Anche secondo Sara De Matteis, Professore associato di Medicina del lavoro e ambientale presso l’Università degli Studi di Cagliari, ridurre i livelli di inquinamento a lungo termine aiuterà anche a ridurre il numero di decessi in una qualsiasi futura pandemia. In una intervista concessa al Guardian, la ricercatrice italiana ha spiegato che i pazienti con patologie polmonari e cardiache croniche causate o peggiorate dall’esposizione a lungo termine all’inquinamento atmosferico sono meno in grado di combattere le infezioni polmonari e hanno maggiori probabilità di morire.  Questo è probabilmente applicabile anche nel caso di Covid-19. Con la riduzione dei livelli di inquinamento atmosferico è possibile aiutare i più vulnerabili nella loro lotta contro questa e tutte le possibili pandemie future.

Maria Castellina, portavoce di Friends of the Earth, ha affermato che circostanze eccezionali come queste ci ricordano quanto sia importante la nostra salute, e che non si deve dimenticare che 4,2 milioni di morti premature a livello globale ogni anno sono legate all’inquinamento atmosferico. Purtroppo questo miglioramento della qualità dell’aria non durerà; gli scienziati prevedono un ritorno ai livelli normali non appena la crisi sarà finita. Quando l’economia cinese si riprenderà, è probabile che vedranno un aumento delle emissioni a breve termine per compensare il tempo perduto, in termini di produzione. 

Fei Liu, ricercatore della qualità dell’aria presso il Goddard Space Flight Center della NASA, ha dichiarato che questa è la prima volta che si assiste ad un calo così significativo su un’area così ampia per un evento specifico. Le riprese drammatiche del satellite Copernicus dell’ESA condivise lo scorso venerdì hanno mostrato un  ‘notevole calo’ dell’inquinamento atmosferico anche in Italia dopo il blocco imposto per il coronavirus. Il calo delle emissioni di biossido di azoto nella Pianura Padana nel nord Italia è particolarmente evidente. Ciò è avvenuto dopo che il paese ha chiuso bar, pub, ristoranti e altri luoghi nel tentativo di impedire la diffusione del virus. Queste misure hanno a loro volta ridotto il traffico, e quindi l’inquinamento atmosferico e industriale. Anche la chiusura degli aeroporti ed il conseguente calo del numero di voli ha contribuito drammaticamente sulla riduzione dell’inquinamento atmosferico.

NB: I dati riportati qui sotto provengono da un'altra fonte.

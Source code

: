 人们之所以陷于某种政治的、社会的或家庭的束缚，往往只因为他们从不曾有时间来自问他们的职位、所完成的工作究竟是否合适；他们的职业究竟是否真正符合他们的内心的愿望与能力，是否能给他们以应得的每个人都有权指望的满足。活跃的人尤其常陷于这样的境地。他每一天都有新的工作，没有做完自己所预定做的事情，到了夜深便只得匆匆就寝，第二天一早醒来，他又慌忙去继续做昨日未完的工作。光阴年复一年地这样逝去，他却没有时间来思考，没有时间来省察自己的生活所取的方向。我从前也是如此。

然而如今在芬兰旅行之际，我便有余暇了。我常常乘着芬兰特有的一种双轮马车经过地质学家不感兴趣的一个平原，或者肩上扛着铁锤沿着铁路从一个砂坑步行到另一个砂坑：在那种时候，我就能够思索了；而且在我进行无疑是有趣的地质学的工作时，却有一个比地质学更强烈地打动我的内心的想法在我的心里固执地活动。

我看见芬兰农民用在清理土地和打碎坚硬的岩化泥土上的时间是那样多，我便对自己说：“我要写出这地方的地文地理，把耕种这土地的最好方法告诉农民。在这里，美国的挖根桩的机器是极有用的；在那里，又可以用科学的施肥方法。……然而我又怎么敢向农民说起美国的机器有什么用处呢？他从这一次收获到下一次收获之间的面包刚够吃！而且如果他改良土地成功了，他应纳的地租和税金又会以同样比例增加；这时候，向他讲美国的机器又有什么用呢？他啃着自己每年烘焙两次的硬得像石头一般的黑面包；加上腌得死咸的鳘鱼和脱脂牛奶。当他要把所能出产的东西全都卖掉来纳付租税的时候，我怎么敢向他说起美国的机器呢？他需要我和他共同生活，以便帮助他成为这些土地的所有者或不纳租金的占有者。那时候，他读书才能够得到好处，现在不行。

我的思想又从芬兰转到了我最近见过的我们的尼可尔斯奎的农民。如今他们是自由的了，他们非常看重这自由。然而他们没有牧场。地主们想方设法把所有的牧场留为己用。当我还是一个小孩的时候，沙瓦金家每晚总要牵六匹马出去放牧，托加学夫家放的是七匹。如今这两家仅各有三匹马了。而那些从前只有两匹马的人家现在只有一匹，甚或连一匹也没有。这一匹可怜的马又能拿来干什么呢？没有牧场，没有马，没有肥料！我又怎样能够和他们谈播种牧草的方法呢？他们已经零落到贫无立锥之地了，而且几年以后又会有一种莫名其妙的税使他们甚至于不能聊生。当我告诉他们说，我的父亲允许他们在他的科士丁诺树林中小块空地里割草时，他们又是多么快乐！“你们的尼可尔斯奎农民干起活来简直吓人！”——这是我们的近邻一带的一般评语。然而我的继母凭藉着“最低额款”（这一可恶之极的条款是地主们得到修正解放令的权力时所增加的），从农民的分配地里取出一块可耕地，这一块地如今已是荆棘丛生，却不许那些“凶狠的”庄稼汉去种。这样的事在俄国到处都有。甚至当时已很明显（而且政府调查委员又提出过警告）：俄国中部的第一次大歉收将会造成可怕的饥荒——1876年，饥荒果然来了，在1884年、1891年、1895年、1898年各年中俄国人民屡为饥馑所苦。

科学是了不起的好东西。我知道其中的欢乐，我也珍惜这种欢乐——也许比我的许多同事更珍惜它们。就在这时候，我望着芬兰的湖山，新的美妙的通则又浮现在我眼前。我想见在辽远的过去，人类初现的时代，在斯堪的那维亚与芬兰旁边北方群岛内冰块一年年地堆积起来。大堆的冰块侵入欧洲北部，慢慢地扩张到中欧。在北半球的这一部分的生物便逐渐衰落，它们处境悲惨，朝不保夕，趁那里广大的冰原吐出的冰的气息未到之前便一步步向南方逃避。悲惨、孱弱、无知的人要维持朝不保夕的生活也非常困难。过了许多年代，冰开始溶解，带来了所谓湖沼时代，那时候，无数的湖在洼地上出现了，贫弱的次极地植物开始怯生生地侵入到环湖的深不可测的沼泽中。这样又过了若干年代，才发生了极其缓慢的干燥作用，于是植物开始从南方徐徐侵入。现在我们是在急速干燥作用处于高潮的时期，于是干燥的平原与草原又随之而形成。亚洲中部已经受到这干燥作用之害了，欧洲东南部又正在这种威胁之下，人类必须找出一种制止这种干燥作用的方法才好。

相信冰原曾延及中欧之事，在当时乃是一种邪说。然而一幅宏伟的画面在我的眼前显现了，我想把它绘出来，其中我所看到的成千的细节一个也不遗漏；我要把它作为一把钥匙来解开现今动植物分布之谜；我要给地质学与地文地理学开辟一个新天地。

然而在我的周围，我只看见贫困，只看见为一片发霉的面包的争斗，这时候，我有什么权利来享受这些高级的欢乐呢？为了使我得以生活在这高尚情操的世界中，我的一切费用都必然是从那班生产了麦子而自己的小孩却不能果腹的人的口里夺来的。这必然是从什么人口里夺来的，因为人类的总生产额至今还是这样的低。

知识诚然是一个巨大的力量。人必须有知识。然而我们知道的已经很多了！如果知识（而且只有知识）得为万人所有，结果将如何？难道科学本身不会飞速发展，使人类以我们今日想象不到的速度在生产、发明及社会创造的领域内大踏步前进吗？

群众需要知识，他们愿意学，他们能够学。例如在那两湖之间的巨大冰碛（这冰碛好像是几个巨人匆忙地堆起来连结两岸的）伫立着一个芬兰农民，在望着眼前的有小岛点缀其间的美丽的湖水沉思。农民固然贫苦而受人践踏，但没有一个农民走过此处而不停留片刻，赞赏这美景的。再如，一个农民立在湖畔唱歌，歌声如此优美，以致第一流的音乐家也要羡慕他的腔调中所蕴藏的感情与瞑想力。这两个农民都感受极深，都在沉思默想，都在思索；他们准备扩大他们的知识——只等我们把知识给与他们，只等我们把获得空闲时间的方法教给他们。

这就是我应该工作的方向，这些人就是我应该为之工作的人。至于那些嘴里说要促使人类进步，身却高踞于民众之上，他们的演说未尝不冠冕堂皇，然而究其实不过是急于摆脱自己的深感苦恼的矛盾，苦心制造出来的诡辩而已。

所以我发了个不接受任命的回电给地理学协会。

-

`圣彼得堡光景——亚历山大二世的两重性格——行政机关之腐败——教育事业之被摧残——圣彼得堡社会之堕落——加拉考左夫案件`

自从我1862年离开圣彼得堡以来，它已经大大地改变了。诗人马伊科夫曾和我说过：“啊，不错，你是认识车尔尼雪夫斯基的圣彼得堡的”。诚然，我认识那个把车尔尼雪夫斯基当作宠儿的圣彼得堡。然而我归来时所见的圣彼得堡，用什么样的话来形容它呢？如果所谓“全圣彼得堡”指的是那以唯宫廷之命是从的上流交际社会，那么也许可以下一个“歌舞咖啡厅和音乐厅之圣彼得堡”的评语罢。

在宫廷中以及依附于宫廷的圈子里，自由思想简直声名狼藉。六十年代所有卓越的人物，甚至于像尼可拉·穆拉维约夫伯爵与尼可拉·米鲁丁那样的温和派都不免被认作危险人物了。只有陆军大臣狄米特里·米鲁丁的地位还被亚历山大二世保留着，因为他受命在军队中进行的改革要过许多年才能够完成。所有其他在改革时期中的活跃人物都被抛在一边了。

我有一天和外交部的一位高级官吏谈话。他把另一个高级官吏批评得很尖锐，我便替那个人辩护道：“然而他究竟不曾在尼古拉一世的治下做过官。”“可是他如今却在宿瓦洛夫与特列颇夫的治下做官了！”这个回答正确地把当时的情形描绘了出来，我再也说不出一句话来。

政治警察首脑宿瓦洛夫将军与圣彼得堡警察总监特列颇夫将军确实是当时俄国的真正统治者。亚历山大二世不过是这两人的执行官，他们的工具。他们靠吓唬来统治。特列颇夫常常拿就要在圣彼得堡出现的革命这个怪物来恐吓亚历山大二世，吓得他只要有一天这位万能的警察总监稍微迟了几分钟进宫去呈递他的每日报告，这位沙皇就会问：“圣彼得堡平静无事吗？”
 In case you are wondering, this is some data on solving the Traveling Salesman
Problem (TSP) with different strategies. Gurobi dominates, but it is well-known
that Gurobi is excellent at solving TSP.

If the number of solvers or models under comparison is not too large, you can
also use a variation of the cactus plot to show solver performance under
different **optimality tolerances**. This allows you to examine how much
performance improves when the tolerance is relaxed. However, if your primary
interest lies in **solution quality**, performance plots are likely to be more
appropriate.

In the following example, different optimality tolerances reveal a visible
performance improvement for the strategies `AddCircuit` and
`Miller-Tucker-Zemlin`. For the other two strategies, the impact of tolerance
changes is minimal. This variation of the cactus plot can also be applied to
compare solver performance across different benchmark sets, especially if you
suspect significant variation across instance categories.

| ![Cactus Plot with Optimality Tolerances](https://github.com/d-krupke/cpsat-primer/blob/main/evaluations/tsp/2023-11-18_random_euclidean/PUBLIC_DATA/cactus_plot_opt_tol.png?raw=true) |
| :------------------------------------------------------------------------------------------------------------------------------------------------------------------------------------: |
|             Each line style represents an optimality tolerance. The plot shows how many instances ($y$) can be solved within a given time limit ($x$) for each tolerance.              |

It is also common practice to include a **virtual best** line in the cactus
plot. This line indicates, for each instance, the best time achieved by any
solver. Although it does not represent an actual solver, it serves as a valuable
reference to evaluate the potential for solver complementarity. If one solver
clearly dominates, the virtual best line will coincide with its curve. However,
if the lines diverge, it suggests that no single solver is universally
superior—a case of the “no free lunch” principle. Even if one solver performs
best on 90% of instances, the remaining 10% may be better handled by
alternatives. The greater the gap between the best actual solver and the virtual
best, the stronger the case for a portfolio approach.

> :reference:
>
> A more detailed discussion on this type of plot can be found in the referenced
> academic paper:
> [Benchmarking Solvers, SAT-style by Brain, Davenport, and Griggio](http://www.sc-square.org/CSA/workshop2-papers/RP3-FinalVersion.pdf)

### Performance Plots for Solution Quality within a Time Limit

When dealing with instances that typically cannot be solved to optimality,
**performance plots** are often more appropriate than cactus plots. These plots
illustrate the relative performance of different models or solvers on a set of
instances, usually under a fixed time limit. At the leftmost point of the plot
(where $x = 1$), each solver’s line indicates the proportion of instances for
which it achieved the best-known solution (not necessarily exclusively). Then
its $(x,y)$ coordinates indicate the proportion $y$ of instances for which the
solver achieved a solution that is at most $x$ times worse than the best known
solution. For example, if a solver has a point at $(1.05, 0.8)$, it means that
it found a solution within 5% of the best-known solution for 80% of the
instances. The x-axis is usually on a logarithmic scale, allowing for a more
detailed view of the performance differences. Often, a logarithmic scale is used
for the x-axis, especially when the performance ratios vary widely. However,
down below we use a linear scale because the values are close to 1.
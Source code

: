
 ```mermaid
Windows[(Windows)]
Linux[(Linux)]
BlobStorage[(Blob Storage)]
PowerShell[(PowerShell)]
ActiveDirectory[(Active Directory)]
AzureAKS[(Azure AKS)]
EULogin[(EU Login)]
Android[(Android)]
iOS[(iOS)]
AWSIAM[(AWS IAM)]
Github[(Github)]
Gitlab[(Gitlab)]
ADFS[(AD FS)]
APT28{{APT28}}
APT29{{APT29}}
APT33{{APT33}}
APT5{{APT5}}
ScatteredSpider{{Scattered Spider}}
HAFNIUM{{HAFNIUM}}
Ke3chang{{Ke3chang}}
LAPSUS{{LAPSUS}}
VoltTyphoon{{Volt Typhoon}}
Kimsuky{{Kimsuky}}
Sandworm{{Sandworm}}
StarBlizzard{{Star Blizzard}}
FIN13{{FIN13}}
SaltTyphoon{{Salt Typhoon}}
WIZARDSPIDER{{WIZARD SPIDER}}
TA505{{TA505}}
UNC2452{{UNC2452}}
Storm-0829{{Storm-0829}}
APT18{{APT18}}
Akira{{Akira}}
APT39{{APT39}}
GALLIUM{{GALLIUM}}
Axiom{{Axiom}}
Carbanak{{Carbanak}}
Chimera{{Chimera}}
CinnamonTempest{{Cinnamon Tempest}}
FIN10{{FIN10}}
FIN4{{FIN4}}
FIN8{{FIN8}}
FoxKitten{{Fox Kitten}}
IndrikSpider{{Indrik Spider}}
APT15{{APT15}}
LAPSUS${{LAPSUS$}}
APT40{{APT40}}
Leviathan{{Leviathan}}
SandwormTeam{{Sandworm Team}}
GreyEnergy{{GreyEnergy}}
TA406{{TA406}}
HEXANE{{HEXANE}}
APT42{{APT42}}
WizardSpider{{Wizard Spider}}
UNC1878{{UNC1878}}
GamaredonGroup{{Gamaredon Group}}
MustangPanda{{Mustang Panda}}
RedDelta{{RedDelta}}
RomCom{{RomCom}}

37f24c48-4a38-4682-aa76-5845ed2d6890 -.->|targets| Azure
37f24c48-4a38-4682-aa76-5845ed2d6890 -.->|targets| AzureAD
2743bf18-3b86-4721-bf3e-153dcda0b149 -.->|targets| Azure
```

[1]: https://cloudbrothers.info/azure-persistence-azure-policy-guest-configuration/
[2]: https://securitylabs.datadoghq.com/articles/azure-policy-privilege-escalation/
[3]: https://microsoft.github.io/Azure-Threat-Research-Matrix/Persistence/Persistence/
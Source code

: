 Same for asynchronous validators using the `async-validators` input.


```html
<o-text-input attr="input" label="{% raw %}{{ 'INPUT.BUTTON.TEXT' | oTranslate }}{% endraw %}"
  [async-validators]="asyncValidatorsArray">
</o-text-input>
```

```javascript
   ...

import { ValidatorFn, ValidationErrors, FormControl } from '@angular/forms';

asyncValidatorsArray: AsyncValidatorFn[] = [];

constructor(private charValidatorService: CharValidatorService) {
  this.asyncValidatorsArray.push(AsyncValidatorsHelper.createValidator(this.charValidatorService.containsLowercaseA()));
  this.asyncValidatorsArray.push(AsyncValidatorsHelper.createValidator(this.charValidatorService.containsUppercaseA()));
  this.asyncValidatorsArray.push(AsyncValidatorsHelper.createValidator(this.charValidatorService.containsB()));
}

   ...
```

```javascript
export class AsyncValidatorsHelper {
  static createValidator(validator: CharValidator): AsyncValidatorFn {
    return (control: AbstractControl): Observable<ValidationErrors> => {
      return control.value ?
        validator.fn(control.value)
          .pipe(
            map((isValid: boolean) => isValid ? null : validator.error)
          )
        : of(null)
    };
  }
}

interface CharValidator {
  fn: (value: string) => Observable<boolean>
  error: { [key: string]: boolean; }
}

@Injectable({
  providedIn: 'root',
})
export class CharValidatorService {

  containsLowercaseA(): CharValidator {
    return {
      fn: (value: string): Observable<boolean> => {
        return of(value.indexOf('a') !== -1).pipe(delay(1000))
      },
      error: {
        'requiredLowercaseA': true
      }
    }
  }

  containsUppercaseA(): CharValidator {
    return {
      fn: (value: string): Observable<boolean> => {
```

 Il servizio di monitoraggio dell’atmosfera Copernicus (CAMS) ha, inoltre, comunicato in una nota, che ha osservato una diminuzione dell’inquinamento da atmosferico anche da PM2.5, per il mese di febbraio, tra il 20 e il 30 per cento, rispetto ai tre anni precedenti. Il PM2.5 è uno degli inquinanti atmosferici più dannosi per quanto riguarda gli impatti sulla salute secondo l’Organizzazione mondiale della sanità. Il PM2.5 identifica una classificazione numerica data alle polveri sottili in base alle dimensioni medie delle loro particelle. Il metodo di misurazione è regolato nell’Unione Europea. Di massima più il numero è basso, più le polveri sono sottili e più sono pericolose per la salute sia degli esseri umani che degli animali. Infatti mentre il PM 10 raggiunge solo i bronchi, la trachea e vie respiratorie superiori, il PM 2,5 è in grado di penetrare negli alveoli polmonari con eventuale diffusione nel sangue. Nelle donne ci sono evidenza che il PM 2,5 venga ad accumularsi nel seno causando il cancro al seno. Il PM 2,5 è dunque parte di ciò che è definito polveri sottili. Si calcola che per una presenza di PM 2,5 superiore di 10 punti rispetto al massimo consentito vi sia un incremento della probabilità di contrarre il cancro pari al 7%.

Tenendo presente questi dati, è importante la lezione che si può imparare da questa situazione. Bisognerà cominciare a tener presente le conseguenze, spesso nascoste, che il nostro modo attuale di vivere pone sulla nostra salute e sui mezzi di sussistenza della nostra società. Gli scienziati ci dicono che epidemie come Covid-19 si verificheranno con frequenza sempre più crescente.  Quindi pulire l’ambiente e combattere l’inquinamento è un investimento fondamentale per un futuro più sano.